When the bike was first purchased, we were doing a lot of group riding and seemed to be always chasing the sport bikes around. Gradually over time we pretty much stopped riding in large groups and have gravitated towards dual sport riding. While I've never hesitated to take the Gladius over gravel or rough roads, it isn't the greatest tool for the job. Read of a previous forestry road adventure HERE.
|(A Gladius as an adventure bike)|
I have never been happy with the suspension of the Gladius. While we've installed the GSXR shock and adjusted the SAG, rebound, etc, the bike really does not like any type of rough roads especially in a corner. It is a perfect
torque monster bike for riding somewhere on smooth paved roads as fast as you want to get there. It seems as though the quality of our roads in Oregon have deteriorated over the last five years and all those rough patches make for uncomfortable riding on the Gladius. It is almost like you are riding a little bucking bronco, but didn't know you entered a rodeo.
As I have aged my knees
creak hurt a little more, my wrists get even more sore, and my hands numb quicker with the forward lean/crouched position of the Gladius.
What does all this mean? Well, we are starting to think of something a little more geared towards dual sporting with more travel in the suspension and a little more upright seating position, but at the same time, not a huge beast like Troubadour's Tiger or as small as the TW200.
Does this mean we are going to sell the Gladius? Not at this point
Are we looking at others options such as a Ducati Scrambler, Honda CB500x, or Royal Enfield Himalayan? Maybe - there is no harm in looking.

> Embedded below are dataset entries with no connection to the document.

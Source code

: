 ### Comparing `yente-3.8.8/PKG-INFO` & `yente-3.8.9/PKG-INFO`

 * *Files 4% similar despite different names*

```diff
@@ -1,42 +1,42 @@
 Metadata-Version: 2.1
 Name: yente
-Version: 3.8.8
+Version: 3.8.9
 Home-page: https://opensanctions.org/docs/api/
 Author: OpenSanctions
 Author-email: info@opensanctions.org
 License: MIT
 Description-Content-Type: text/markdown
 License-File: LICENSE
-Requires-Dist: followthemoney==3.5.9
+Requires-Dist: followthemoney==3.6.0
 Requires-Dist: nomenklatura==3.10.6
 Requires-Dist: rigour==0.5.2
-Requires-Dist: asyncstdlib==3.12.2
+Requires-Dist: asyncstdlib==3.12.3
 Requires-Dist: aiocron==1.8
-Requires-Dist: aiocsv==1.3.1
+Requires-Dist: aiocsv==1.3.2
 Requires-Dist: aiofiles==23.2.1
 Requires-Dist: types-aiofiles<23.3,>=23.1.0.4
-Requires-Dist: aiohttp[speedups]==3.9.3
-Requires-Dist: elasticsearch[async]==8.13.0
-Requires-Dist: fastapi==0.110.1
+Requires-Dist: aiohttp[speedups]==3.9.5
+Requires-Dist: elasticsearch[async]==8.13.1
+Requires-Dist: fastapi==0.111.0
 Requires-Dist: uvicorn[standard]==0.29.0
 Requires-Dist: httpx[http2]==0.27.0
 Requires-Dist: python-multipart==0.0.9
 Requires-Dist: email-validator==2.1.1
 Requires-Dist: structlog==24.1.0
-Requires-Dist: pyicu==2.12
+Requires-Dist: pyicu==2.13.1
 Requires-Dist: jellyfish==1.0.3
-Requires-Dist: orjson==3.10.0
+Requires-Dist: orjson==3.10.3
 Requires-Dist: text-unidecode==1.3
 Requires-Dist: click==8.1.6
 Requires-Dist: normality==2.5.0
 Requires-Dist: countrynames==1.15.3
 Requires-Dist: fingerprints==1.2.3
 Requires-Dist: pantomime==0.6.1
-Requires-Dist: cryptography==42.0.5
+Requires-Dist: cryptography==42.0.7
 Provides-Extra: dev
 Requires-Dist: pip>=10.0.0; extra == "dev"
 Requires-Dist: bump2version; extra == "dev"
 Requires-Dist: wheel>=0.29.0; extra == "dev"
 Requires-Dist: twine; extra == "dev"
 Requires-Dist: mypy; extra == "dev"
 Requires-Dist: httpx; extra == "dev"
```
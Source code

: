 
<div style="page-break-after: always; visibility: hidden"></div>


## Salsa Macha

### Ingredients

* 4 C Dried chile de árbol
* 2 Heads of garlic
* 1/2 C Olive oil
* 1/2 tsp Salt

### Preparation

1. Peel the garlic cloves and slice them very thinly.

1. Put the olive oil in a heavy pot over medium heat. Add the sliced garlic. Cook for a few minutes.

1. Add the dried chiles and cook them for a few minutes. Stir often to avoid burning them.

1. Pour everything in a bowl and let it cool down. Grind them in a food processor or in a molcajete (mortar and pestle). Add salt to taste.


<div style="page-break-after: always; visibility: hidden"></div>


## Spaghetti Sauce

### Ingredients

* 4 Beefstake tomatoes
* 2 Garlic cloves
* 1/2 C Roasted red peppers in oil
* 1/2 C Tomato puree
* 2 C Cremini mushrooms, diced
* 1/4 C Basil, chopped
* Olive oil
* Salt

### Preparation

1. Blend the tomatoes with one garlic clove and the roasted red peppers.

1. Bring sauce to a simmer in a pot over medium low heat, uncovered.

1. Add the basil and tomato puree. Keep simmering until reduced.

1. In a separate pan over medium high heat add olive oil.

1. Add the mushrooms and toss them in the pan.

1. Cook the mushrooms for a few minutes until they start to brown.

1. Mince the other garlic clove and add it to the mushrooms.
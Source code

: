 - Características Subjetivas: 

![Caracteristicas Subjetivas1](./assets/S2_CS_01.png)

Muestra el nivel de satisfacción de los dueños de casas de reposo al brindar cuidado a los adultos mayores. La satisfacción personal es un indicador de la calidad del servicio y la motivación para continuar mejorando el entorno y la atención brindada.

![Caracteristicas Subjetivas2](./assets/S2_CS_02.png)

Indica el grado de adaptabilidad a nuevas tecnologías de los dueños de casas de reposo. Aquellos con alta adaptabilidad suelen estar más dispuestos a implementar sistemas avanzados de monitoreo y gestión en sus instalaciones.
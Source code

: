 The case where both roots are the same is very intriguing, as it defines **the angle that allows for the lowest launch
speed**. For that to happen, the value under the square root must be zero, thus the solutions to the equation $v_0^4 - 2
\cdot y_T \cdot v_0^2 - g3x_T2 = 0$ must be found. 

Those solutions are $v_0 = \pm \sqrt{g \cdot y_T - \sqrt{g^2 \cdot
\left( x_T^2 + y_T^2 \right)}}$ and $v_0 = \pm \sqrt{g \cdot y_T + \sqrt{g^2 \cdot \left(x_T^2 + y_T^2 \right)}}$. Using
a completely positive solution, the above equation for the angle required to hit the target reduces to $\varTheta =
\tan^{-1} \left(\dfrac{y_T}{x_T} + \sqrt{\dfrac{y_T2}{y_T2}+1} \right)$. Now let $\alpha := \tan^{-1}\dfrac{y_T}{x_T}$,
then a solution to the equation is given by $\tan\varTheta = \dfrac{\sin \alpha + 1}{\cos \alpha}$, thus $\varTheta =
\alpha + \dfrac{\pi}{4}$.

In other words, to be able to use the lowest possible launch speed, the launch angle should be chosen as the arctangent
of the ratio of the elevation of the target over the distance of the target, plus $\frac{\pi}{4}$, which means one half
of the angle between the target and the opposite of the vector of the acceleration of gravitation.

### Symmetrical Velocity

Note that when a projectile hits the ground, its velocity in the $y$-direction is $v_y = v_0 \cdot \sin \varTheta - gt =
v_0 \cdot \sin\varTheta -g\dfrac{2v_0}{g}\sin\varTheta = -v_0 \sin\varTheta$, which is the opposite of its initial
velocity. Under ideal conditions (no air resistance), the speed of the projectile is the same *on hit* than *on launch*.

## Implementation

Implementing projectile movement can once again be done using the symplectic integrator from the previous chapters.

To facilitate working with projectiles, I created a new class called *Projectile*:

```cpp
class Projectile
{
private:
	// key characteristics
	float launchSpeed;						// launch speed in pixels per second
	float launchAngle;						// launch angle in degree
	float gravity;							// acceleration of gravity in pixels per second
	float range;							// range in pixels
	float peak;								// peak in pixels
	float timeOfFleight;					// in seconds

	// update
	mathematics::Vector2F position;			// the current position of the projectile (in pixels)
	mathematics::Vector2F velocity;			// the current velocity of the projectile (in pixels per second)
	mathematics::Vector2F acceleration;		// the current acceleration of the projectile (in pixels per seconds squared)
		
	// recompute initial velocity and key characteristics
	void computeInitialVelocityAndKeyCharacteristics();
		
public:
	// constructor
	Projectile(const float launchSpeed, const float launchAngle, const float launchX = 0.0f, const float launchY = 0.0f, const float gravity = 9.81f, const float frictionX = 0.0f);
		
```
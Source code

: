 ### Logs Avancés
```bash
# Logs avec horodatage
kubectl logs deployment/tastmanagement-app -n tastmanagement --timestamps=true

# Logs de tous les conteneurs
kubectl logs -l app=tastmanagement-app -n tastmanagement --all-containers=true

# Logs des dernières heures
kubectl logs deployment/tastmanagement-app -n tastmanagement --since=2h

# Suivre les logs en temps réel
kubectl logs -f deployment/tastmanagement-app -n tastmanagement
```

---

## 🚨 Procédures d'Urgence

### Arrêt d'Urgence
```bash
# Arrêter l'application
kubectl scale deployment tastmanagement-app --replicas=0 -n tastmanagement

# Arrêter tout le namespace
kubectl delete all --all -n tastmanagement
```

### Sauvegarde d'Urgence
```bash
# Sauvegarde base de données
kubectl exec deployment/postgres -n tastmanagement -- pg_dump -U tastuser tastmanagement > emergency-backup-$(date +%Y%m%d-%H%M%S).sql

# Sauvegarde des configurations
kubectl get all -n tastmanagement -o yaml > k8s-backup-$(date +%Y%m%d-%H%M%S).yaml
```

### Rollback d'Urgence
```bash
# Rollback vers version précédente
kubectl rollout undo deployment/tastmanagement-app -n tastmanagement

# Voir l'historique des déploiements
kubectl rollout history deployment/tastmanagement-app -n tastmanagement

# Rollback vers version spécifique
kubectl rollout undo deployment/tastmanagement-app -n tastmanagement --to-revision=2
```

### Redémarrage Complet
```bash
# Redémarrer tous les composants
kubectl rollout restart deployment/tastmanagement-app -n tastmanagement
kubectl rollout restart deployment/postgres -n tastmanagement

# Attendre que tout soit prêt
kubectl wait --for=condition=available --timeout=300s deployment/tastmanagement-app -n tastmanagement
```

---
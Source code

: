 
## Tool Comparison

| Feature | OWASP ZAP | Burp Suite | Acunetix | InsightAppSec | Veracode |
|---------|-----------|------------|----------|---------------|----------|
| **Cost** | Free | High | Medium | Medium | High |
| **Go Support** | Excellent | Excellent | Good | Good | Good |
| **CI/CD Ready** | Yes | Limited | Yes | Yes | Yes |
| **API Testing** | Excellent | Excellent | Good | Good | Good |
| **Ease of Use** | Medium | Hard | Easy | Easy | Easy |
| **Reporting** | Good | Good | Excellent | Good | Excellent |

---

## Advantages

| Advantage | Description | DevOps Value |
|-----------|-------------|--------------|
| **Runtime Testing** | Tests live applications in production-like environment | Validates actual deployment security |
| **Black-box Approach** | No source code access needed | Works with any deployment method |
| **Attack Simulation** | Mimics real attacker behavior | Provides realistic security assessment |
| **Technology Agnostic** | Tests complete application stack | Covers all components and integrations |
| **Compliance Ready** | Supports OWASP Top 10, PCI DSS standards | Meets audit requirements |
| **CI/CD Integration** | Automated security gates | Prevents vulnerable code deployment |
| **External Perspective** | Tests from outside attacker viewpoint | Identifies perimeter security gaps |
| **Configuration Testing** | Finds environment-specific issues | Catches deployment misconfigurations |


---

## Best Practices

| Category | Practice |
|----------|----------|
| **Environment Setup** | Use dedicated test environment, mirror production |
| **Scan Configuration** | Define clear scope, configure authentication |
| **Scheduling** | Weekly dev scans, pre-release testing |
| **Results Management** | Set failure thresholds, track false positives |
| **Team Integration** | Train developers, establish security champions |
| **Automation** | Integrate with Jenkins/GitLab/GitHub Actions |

One thing I worry about is missing the peppy little v-twin motor in the Gladius. We've thought about putting some TKC-80's on the Gladius and seeing what it can do. We've also read online where people are putting KLR forks on the front and a taller front tire. Sounds like too big a project. Now, I could combine the same v-twin 650 cc engine with dual sport capabilities by purchasing a Suzuki V-Strom, but I really don't want anything that bulky or heavy.
At this point I am in the debating/dilemma phase. We know that the Gladius is not the tool for the type of riding I want to do or the quality of our roads right now, but at the same time I really love the bike. We could technically keep it and purchase something else, but there is not a lot of room in our one-car garage and it wouldn't be fair for the bike to just sit there and not be ridden. Oh wait, that is what has been happening lately, although in my defense we had one of the wettest winters on record.
I think we've all had 'the itch' at some point. I've heard it said that the perfect number of bikes is always N+1. With the value of N being the number of bikes you currently own.
Suggestions, ideas, and opinions are always welcome from the blogosphere. Have you had the moto-itch? And if so what did you do to scratch it?
- Au Revoir
" He that has a choice has trouble." - Dutch Proverb.